Amer mais encore ironique, endetté et sombre, quasiment sans ressource (il pige pour Esquire), après deux tentatives de suicide celui-ci regagne Hollywood où il vit dans la misère et l’anonymat, contraint d’exercer la profession honnie de scénariste, et s’attaque à son nouveau roman, Le dernier nabab. Le premier qui soit une fiction pure. Il ne le terminera pas : il décède d’une crise cardiaque le 20 décembre 1940, à l’âge de 44 ans. Zelda lui survivra huit ans : en mars 1948 elle meurt dans l’incendie de l’hôpital psychiatrique où elle est internée. Lui aussi porté à l’écran (par Elia Kazan en 1976, sur une adaptation d’Harold Pinter, avec Robert de Niro dans le rôle-titre), Le dernier nabab qui sort en 1941 décrit sur un ton désabusé et sans fard la vie du microcosme hollywoodien et le passage de l’économie capitaliste du début du siècle à l’économie de marché qui s’annonce. On le considère aujourd’hui comme l’ouvrage le plus abouti et le plus introspectif de l’oeuvre de Fitzgerald.

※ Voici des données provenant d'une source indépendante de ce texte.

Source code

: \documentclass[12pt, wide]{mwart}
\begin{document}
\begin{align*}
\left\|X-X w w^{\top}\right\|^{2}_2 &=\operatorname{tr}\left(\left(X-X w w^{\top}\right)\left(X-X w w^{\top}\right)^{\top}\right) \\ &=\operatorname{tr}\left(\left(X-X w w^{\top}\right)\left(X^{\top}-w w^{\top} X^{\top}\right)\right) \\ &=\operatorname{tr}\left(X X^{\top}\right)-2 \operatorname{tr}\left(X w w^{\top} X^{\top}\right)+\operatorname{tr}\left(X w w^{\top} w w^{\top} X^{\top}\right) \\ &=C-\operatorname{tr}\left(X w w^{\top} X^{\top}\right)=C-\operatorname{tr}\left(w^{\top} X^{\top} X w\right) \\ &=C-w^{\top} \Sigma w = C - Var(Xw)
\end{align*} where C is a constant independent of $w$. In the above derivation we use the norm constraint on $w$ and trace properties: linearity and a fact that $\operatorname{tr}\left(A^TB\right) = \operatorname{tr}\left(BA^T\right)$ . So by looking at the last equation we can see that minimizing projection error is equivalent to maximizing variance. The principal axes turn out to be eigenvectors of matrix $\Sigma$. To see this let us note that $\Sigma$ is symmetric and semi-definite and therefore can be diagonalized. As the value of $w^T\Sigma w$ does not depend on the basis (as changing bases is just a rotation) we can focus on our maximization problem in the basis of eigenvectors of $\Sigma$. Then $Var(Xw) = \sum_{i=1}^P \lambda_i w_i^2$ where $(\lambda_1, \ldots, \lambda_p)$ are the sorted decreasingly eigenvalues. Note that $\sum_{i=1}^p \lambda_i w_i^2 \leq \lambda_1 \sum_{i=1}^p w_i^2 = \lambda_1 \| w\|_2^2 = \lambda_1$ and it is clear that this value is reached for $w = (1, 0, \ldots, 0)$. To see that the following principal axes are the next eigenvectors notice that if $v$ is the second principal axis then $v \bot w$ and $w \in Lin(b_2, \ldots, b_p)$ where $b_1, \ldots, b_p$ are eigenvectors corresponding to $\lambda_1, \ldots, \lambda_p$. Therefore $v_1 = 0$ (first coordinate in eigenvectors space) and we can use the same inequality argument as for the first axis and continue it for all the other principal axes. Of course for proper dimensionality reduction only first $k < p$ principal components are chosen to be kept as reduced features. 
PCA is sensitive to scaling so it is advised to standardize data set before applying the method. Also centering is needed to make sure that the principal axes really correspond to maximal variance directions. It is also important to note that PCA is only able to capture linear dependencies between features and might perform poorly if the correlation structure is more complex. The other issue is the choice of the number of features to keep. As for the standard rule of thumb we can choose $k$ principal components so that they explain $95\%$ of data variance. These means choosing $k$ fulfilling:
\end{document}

Le temps a depuis lors rempli son office et fait de Francis Scott Fitzgerald l’icône de la Génération Perdue de l’entre-deux-guerres, et après quelques décennies de disgrâce relative il est aujourd’hui considéré de la même trempe que ses contemporains Hemingway et autres Steinbeck. Il s’en distingue par une capacité opiniâtre à figer la richesse d’un instant, la faculté de capturer et restituer les plus infimes vibrations d’une atmosphère, la prescience aussi, sans doute, d’une fin prématurée et tragique. Il laisse le souvenir d’un auteur incompris (les critiques n’ont perçu l’acuité de la perception qu’il avait de son temps qu’après sa disparition) qui sut mieux que tout autre ressentir et chroniquer son époque, d’un destin dramatique et d’un talent gâché, dans la lignée des Vian et Nimier. S’il lui permit de construire son oeuvre à l’instinct, son don extraordinaire pour l’écriture fut finalement à la fois une bénédiction et sa malédiction.